## EXTRACTED RECORDS
· · · ·

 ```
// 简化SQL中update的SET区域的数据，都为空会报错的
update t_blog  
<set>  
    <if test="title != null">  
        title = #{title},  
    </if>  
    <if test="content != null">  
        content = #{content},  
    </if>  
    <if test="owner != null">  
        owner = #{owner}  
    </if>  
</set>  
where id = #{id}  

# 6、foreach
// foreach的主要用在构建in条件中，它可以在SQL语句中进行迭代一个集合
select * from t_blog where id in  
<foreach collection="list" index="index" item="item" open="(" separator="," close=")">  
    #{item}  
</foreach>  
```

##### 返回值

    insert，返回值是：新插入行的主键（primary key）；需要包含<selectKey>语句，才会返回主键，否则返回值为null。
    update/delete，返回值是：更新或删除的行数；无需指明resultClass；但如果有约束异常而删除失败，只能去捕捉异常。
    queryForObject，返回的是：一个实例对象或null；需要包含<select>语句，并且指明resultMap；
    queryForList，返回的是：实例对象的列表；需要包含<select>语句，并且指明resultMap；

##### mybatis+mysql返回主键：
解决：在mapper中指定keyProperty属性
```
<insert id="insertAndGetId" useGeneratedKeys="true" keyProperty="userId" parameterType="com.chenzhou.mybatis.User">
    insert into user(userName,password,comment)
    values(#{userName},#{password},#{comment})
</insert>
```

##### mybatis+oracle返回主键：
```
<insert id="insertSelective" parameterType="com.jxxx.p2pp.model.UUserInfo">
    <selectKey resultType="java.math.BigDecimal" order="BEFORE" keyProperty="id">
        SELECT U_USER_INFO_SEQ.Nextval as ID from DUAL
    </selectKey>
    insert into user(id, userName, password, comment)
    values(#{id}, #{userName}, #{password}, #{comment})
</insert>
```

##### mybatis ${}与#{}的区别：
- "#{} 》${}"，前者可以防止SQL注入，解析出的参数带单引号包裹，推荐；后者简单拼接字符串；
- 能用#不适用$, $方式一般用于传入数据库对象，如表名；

· · · ·

## EXERCISE DESCRIPTION
Scan the records for the string "where". Copy each line in which it appears.

## TASK ANSWER
where id = #{id}  
select * from t_blog where id in  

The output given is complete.